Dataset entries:
········
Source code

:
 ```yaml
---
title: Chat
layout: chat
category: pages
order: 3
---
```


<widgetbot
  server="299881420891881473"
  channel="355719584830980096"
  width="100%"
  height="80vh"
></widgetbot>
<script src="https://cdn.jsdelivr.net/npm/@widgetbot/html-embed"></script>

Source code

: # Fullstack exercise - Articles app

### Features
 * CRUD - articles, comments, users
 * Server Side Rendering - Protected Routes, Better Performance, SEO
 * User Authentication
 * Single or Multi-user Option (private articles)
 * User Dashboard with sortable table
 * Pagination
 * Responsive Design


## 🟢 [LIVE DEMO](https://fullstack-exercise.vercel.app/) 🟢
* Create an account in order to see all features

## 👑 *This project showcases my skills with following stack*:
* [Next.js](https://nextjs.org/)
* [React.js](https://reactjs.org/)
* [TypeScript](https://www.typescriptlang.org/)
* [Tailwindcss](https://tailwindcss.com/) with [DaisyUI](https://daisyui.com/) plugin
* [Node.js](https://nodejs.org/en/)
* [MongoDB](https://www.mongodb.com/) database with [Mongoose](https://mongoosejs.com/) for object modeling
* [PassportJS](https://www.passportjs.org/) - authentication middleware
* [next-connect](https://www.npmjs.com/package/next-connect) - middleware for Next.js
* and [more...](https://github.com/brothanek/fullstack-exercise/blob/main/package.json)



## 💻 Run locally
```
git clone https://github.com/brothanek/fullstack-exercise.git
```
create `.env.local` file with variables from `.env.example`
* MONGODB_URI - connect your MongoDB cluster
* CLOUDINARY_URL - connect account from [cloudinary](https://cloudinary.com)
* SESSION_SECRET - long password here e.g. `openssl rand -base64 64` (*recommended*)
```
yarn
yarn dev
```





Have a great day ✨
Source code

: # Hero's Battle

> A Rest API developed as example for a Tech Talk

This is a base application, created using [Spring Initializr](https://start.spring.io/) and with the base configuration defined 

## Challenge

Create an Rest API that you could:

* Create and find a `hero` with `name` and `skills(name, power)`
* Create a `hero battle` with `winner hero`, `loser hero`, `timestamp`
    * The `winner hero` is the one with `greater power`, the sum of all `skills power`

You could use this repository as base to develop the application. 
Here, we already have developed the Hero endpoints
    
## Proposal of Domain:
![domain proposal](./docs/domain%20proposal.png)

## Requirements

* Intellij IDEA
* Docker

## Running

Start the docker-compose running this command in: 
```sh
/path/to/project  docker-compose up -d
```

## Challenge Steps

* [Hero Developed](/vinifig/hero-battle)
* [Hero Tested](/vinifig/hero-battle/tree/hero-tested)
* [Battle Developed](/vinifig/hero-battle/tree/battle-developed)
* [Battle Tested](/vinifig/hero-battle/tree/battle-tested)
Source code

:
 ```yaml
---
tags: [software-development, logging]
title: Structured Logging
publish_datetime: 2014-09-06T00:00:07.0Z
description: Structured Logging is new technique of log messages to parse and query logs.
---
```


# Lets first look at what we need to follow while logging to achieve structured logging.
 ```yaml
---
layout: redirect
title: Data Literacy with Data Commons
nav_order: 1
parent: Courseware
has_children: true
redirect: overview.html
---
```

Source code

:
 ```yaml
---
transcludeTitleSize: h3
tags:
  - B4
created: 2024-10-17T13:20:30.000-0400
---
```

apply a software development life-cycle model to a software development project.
········
EXERCISE REQUIREMENTS = Count how many lines in the data contain the word "tree", giving the number without comment.

OUTPUT FOR THIS EXERCISE = 3